> **Records supplied**:
=== Section Start ===

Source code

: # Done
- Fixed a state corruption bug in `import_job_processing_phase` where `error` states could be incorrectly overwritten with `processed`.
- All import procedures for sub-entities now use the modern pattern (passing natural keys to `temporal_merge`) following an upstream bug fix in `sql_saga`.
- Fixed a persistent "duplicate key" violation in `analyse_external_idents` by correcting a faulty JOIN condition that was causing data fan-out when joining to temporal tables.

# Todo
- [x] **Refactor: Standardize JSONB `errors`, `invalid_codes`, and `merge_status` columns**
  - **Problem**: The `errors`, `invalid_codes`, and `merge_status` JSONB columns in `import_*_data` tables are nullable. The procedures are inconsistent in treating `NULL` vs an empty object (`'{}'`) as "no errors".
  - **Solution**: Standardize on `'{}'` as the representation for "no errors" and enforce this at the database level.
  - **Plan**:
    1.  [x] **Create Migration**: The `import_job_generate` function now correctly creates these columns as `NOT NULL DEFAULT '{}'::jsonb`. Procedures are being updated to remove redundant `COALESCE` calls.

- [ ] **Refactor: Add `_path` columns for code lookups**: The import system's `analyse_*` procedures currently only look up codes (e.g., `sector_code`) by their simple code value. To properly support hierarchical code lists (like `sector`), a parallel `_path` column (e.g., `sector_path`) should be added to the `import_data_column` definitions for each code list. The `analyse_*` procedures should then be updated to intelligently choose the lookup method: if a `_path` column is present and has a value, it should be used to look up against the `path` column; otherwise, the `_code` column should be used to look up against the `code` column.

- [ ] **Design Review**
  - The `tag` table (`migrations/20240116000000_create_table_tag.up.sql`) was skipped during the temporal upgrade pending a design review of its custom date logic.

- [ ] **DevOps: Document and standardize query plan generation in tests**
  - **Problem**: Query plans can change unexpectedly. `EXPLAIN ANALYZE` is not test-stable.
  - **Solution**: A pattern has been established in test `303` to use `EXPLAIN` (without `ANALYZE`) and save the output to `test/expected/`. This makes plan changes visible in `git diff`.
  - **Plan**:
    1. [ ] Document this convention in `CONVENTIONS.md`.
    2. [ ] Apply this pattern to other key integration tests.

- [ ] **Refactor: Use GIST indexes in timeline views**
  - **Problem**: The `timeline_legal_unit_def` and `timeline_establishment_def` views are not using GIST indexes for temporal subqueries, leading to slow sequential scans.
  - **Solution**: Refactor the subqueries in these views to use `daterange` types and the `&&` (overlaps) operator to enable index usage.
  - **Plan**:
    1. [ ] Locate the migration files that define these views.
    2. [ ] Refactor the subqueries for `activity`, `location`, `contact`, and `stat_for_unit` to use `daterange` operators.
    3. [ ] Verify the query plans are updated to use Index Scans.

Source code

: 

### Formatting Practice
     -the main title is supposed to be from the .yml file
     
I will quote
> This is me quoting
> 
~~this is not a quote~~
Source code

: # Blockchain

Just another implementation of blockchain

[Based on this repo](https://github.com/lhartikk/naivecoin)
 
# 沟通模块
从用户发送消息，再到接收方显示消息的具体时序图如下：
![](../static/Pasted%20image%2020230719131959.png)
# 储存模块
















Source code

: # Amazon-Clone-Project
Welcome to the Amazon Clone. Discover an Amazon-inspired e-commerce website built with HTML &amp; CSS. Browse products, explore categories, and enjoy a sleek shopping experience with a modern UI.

=== Section End ===

> **Problem requirements**:
From the records above, print exactly the lines that run from the line with "- **Solution**: Refactor" to the line with "Just another implementation of blockchain", inclusive.

> **Result of the exercise**:
  - **Solution**: Refactor the subqueries in these views to use `daterange` types and the `&&` (overlaps) operator to enable index usage.
  - **Plan**:
    1. [ ] Locate the migration files that define these views.
    2. [ ] Refactor the subqueries for `activity`, `location`, `contact`, and `stat_for_unit` to use `daterange` operators.
    3. [ ] Verify the query plans are updated to use Index Scans.

Source code

: 

### Formatting Practice
     -the main title is supposed to be from the .yml file
     
I will quote
> This is me quoting
> 
~~this is not a quote~~
Source code

: # Blockchain

Just another implementation of blockchain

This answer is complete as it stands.